RECORDS SHOWN>
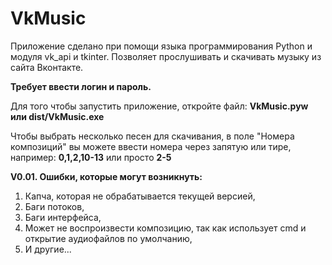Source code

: # VkMusic

Приложение сделано при помощи языка программирования Python и модуля vk_api и tkinter.
Позволяет прослушивать и скачивать музыку из сайта Вконтакте. 

**Требует ввести логин и пароль.**

Для того чтобы запустить приложение, откройте файл:
  **VkMusic.pyw или dist/VkMusic.exe**

Чтобы выбрать несколько песен для скачивания, в поле "Номера композиций" вы можете ввести номера через запятую или тире, например:
  **0,1,2,10-13** или просто **2-5**

**V0.01. Ошибки, которые могут возникнуть:**
1. Капча, которая не обрабатывается текущей версией,
2. Баги потоков,
3. Баги интерфейса,
4. Может не воспроизвести композицию, так как использует cmd и открытие аудиофайлов по умолчанию, 
5. И другие...
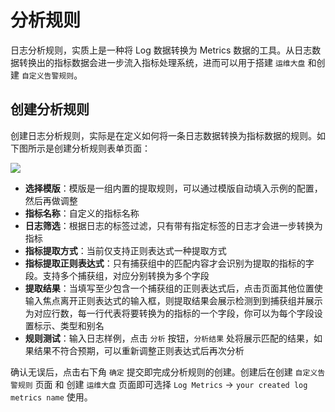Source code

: # 分析规则

日志分析规则，实质上是一种将 Log 数据转换为 Metrics 数据的工具。从日志数据转换出的指标数据会进一步流入指标处理系统，进而可以用于搭建 `运维大盘` 和创建 `自定义告警规则`。

## 创建分析规则

创建日志分析规则，实际是在定义如何将一条日志数据转换为指标数据的规则。如下图所示是创建分析规则表单页面：

![](http://terminus-paas.oss-cn-hangzhou.aliyuncs.com/paas-doc/2021/08/09/2f19a8f3-e093-498d-ad5c-2e63d9f9ea4d.png)

- **选择模版**：模版是一组内置的提取规则，可以通过模版自动填入示例的配置，然后再做调整
- **指标名称**：自定义的指标名称
- **日志筛选**：根据日志的标签过滤，只有带有指定标签的日志才会进一步转换为指标
- **指标提取方式**：当前仅支持正则表达式一种提取方式
- **指标提取正则表达式**：只有捕获组中的匹配内容才会识别为提取的指标的字段。支持多个捕获组，对应分别转换为多个字段
- **提取结果**：当填写至少包含一个捕获组的正则表达式后，点击页面其他位置使输入焦点离开正则表达式的输入框，则提取结果会展示检测到到捕获组并展示为对应行数，每一行代表将要转换为的指标的一个字段，你可以为每个字段设置标示、类型和别名
- **规则测试**：输入日志样例，点击 `分析` 按钮，`分析结果` 处将展示匹配的结果，如果结果不符合预期，可以重新调整正则表达式后再次分析

确认无误后，点击右下角 `确定` 提交即完成分析规则的创建。创建后在创建 `自定义告警规则` 页面 和 创建 `运维大盘` 页面即可选择 `Log Metrics` -> `your created log metrics name` 使用。
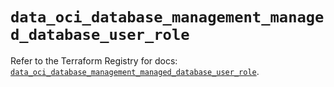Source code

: # `data_oci_database_management_managed_database_user_role`

Refer to the Terraform Registry for docs: [`data_oci_database_management_managed_database_user_role`](https://registry.terraform.io/providers/oracle/oci/7.19.0/docs/data-sources/database_management_managed_database_user_role).
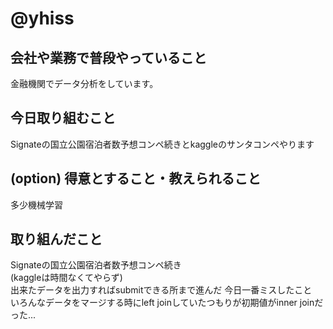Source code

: # @yhiss

## 会社や業務で普段やっていること

金融機関でデータ分析をしています。  

## 今日取り組むこと

Signateの国立公園宿泊者数予想コンペ続きとkaggleのサンタコンペやります

## (option) 得意とすること・教えられること  
多少機械学習

## 取り組んだこと

Signateの国立公園宿泊者数予想コンペ続き  
(kaggleは時間なくてやらず)  
出来たデータを出力すればsubmitできる所まで進んだ
今日一番ミスしたこと  
いろんなデータをマージする時にleft joinしていたつもりが初期値がinner joinだった...
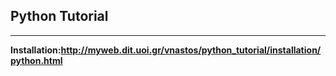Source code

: <html>
<body>
<h2>Python Tutorial</h2>
<hr>
<b>Installation:<a href="http://myweb.dit.uoi.gr/vnastos/python_tutorial/installation/python.html">http://myweb.dit.uoi.gr/vnastos/python_tutorial/installation/python.html</a></b>
</body>
</html>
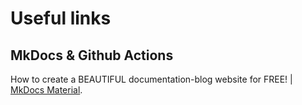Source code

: # Useful links

## MkDocs & Github Actions

How to create a BEAUTIFUL documentation-blog website for FREE! |  [MkDocs Material](https://youtu.be/DeZjkCtttss?si=ZK7BplQY-jW_-uEg).
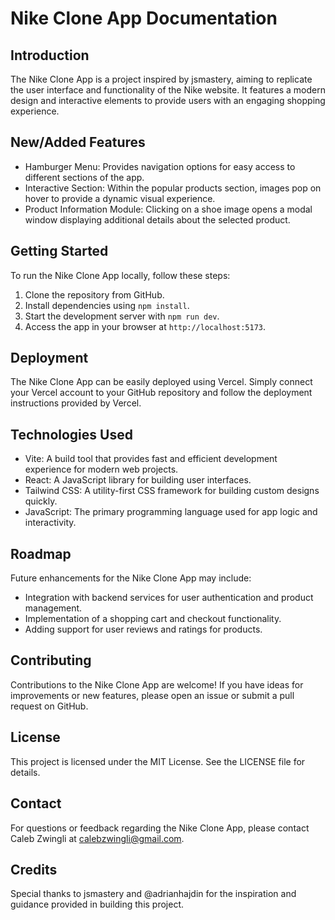 # Nike Clone App Documentation

## Introduction

The Nike Clone App is a project inspired by jsmastery, aiming to replicate the user interface and functionality of the Nike website. It features a modern design and interactive elements to provide users with an engaging shopping experience.

## New/Added Features

- Hamburger Menu: Provides navigation options for easy access to different sections of the app.
- Interactive Section: Within the popular products section, images pop on hover to provide a dynamic visual experience.
- Product Information Module: Clicking on a shoe image opens a modal window displaying additional details about the selected product.

## Getting Started

To run the Nike Clone App locally, follow these steps:

1. Clone the repository from GitHub.
2. Install dependencies using `npm install`.
3. Start the development server with `npm run dev`.
4. Access the app in your browser at `http://localhost:5173`.

## Deployment

The Nike Clone App can be easily deployed using Vercel. Simply connect your Vercel account to your GitHub repository and follow the deployment instructions provided by Vercel.

## Technologies Used

- Vite: A build tool that provides fast and efficient development experience for modern web projects.
- React: A JavaScript library for building user interfaces.
- Tailwind CSS: A utility-first CSS framework for building custom designs quickly.
- JavaScript: The primary programming language used for app logic and interactivity.

## Roadmap

Future enhancements for the Nike Clone App may include:

- Integration with backend services for user authentication and product management.
- Implementation of a shopping cart and checkout functionality.
- Adding support for user reviews and ratings for products.

## Contributing

Contributions to the Nike Clone App are welcome! If you have ideas for improvements or new features, please open an issue or submit a pull request on GitHub.

## License

This project is licensed under the MIT License. See the LICENSE file for details.

## Contact

For questions or feedback regarding the Nike Clone App, please contact Caleb Zwingli at calebzwingli@gmail.com.

## Credits

Special thanks to jsmastery and @adrianhajdin for the inspiration and guidance provided in building this project.
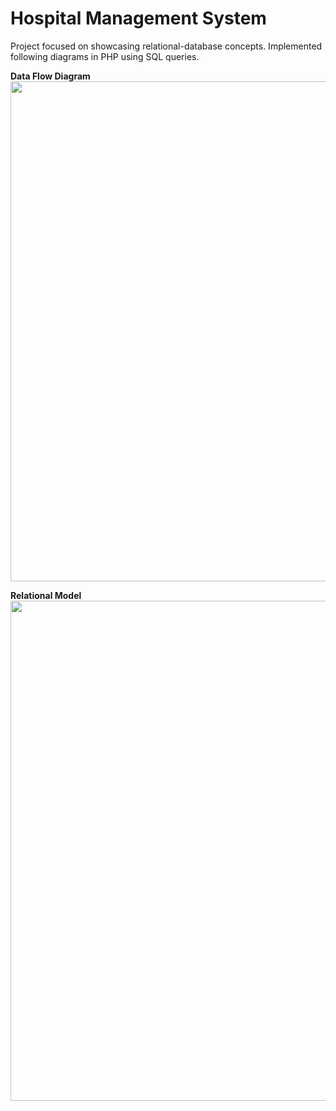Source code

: # Hospital Management System
Project focused on showcasing relational-database concepts. Implemented following diagrams in PHP using SQL queries.

**Data Flow Diagram**
<img src="https://user-images.githubusercontent.com/16791782/173260490-1a33cae2-0ca7-4061-a1d0-d506c3a21a62.png" width="800px"/>

**Relational Model**
<img src="https://user-images.githubusercontent.com/16791782/173260552-7104d327-d57e-447a-b7a8-4c51031d00ce.png" width="800px"/>
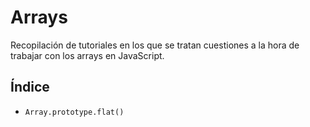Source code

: # Arrays

Recopilación de tutoriales en los que se tratan cuestiones a la hora de trabajar con los arrays en JavaScript.

## Índice

* `Array.prototype.flat()`
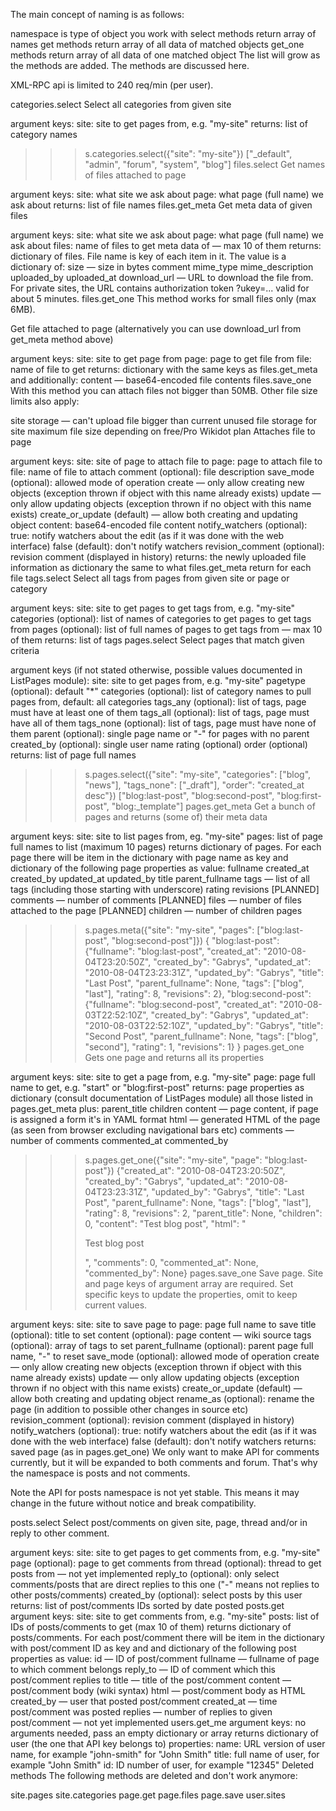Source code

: The main concept of naming is as follows:

namespace is type of object you work with
select methods return array of names
get methods return array of all data of matched objects
get_one methods return array of all data of one matched object
The list will grow as the methods are added. The methods are discussed here.

XML-RPC api is limited to 240 req/min (per user).

categories.select
Select all categories from given site

argument keys:
site: site to get pages from, e.g. "my-site"
returns: list of category names
>>> s.categories.select({"site": "my-site"})
["_default", "admin", "forum", "system", "blog"]
files.select
Get names of files attached to page

argument keys:
site: what site we ask about
page: what page (full name) we ask about
returns: list of file names
files.get_meta
Get meta data of given files

argument keys:
site: what site we ask about
page: what page (full name) we ask about
files: name of files to get meta data of — max 10 of them
returns: dictionary of files. File name is key of each item in it. The value is a dictionary of:
size — size in bytes
comment
mime_type
mime_description
uploaded_by
uploaded_at
download_url — URL to download the file from. For private sites, the URL contains authorization token ?ukey=... valid for about 5 minutes.
files.get_one
This method works for small files only (max 6MB).

Get file attached to page (alternatively you can use download_url from get_meta method above)

argument keys:
site: site to get page from
page: page to get file from
file: name of file to get
returns: dictionary with the same keys as files.get_meta and additionally:
content — base64-encoded file contents
files.save_one
With this method you can attach files not bigger than 50MB. Other file size limits also apply:

site storage — can't upload file bigger than current unused file storage for site
maximum file size depending on free/Pro Wikidot plan
Attaches file to page

argument keys:
site: site of page to attach file to
page: page to attach file to
file: name of file to attach
comment (optional): file description
save_mode (optional): allowed mode of operation
create — only allow creating new objects (exception thrown if object with this name already exists)
update — only allow updating objects (exception thrown if no object with this name exists)
create_or_update (default) — allow both creating and updating object
content: base64-encoded file content
notify_watchers (optional):
true: notify watchers about the edit (as if it was done with the web interface)
false (default): don't notify watchers
revision_comment (optional): revision comment (displayed in history)
returns: the newly uploaded file information as dictionary the same to what files.get_meta return for each file
tags.select
Select all tags from pages from given site or page or category

argument keys:
site: site to get pages to get tags from, e.g. "my-site"
categories (optional): list of names of categories to get pages to get tags from
pages (optional): list of full names of pages to get tags from — max 10 of them
returns: list of tags
pages.select
Select pages that match given criteria

argument keys (if not stated otherwise, possible values documented in ListPages module):
site: site to get pages from, e.g. "my-site"
pagetype (optional): default "*"
categories (optional): list of category names to pull pages from, default: all categories
tags_any (optional): list of tags, page must have at least one of them
tags_all (optional): list of tags, page must have all of them
tags_none (optional): list of tags, page must have none of them
parent (optional): single page name or "-" for pages with no parent
created_by (optional): single user name
rating (optional)
order (optional)
returns: list of page full names
>>> s.pages.select({"site": "my-site", "categories": ["blog", "news"], "tags_none": ["_draft"], "order": "created_at desc"})
["blog:last-post", "blog:second-post", "blog:first-post", "blog:_template"]
pages.get_meta
Get a bunch of pages and returns (some of) their meta data

argument keys:
site: site to list pages from, eg. "my-site"
pages: list of page full names to list (maximum 10 pages)
returns dictionary of pages. For each page there will be item in the dictionary with page name as key and dictionary of the following page properties as value:
fullname
created_at
created_by
updated_at
updated_by
title
parent_fullname
tags — list of all tags (including those starting with underscore)
rating
revisions
[PLANNED] comments — number of comments
[PLANNED] files — number of files attached to the page
[PLANNED] children — number of children pages
>>> s.pages.meta({"site": "my-site", "pages": ["blog:last-post", "blog:second-post"]})
{
 "blog:last-post": {"fullname": "blog:last-post", "created_at": "2010-08-04T23:20:50Z", "created_by": "Gabrys", "updated_at": "2010-08-04T23:23:31Z", "updated_by": "Gabrys", "title": "Last Post", "parent_fullname": None, "tags": ["blog", "last"], "rating": 8, "revisions": 2},
 "blog:second-post": {"fullname": "blog:second-post", "created_at": "2010-08-03T22:52:10Z", "created_by": "Gabrys", "updated_at": "2010-08-03T22:52:10Z", "updated_by": "Gabrys", "title": "Second Post", "parent_fullname": None, "tags": ["blog", "second"], "rating": 1, "revisions": 1}
}
pages.get_one
Gets one page and returns all its properties

argument keys:
site: site to get a page from, e.g. "my-site"
page: page full name to get, e.g. "start" or "blog:first-post"
returns: page properties as dictionary (consult documentation of ListPages module)
all those listed in pages.get_meta plus:
parent_title
children
content — page content, if page is assigned a form it's in YAML format
html — generated HTML of the page (as seen from browser excluding navigational bars etc)
comments — number of comments
commented_at
commented_by
>>> s.pages.get_one({"site": "my-site", "page": "blog:last-post"})
{"created_at": "2010-08-04T23:20:50Z", "created_by": "Gabrys", "updated_at": "2010-08-04T23:23:31Z", "updated_by": "Gabrys", "title": "Last Post", "parent_fullname": None, "tags": ["blog", "last"], "rating": 8, "revisions": 2, "parent_title": None, "children": 0, "content": "Test blog post", "html": "<p>Test blog post</p>", "comments": 0, "commented_at": None, "commented_by": None}
pages.save_one
Save page. Site and page keys of argument array are required. Set specific keys to update the properties, omit to keep current values.

argument keys:
site: site to save page to
page: page full name to save
title (optional): title to set
content (optional): page content — wiki source
tags (optional): array of tags to set
parent_fullname (optional): parent page full name, "-" to reset
save_mode (optional): allowed mode of operation
create — only allow creating new objects (exception thrown if object with this name already exists)
update — only allow updating objects (exception thrown if no object with this name exists)
create_or_update (default) — allow both creating and updating object
rename_as (optional): rename the page (in addition to possible other changes in source etc)
revision_comment (optional): revision comment (displayed in history)
notify_watchers (optional):
true: notify watchers about the edit (as if it was done with the web interface)
false (default): don't notify watchers
returns: saved page (as in pages.get_one)
We only want to make API for comments currently, but it will be expanded to both comments and forum. That's why the namespace is posts and not comments.

Note the API for posts namespace is not yet stable. This means it may change in the future without notice and break compatibility.

posts.select
Select post/comments on given site, page, thread and/or in reply to other comment.

argument keys:
site: site to get pages to get comments from, e.g. "my-site"
page (optional): page to get comments from
thread (optional): thread to get posts from — not yet implemented
reply_to (optional): only select comments/posts that are direct replies to this one ("-" means not replies to other posts/comments)
created_by (optional): select posts by this user
returns: list of post/comments IDs sorted by date posted
posts.get
argument keys:
site: site to get comments from, e.g. "my-site"
posts: list of IDs of posts/comments to get (max 10 of them)
returns dictionary of posts/comments. For each post/comment there will be item in the dictionary with post/comment ID as key and and dictionary of the following post properties as value:
id — ID of post/comment
fullname — fullname of page to which comment belongs
reply_to — ID of comment which this post/comment replies to
title — title of the post/comment
content — post/comment body (wiki syntax)
html — post/comment body as HTML
created_by — user that posted post/comment
created_at — time post/comment was posted
replies — number of replies to given post/comment — not yet implemented
users.get_me
argument keys:
no arguments needed, pass an empty dictionary or array
returns dictionary of user (the one that API key belongs to) properties:
name: URL version of user name, for example "john-smith" for "John Smith"
title: full name of user, for example "John Smith"
id: ID number of user, for example "12345"
Deleted methods
The following methods are deleted and don't work anymore:

site.pages
site.categories
page.get
page.files
page.save
user.sites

EXERCISE DETAILS> Pull out every line in the material above where "given" occurs.

RESPONSE>
Select all categories from given site
Get meta data of given files
Select all tags from pages from given site or page or category
Select pages that match given criteria
Select post/comments on given site, page, thread and/or in reply to other comment.
replies — number of replies to given post/comment — not yet implemented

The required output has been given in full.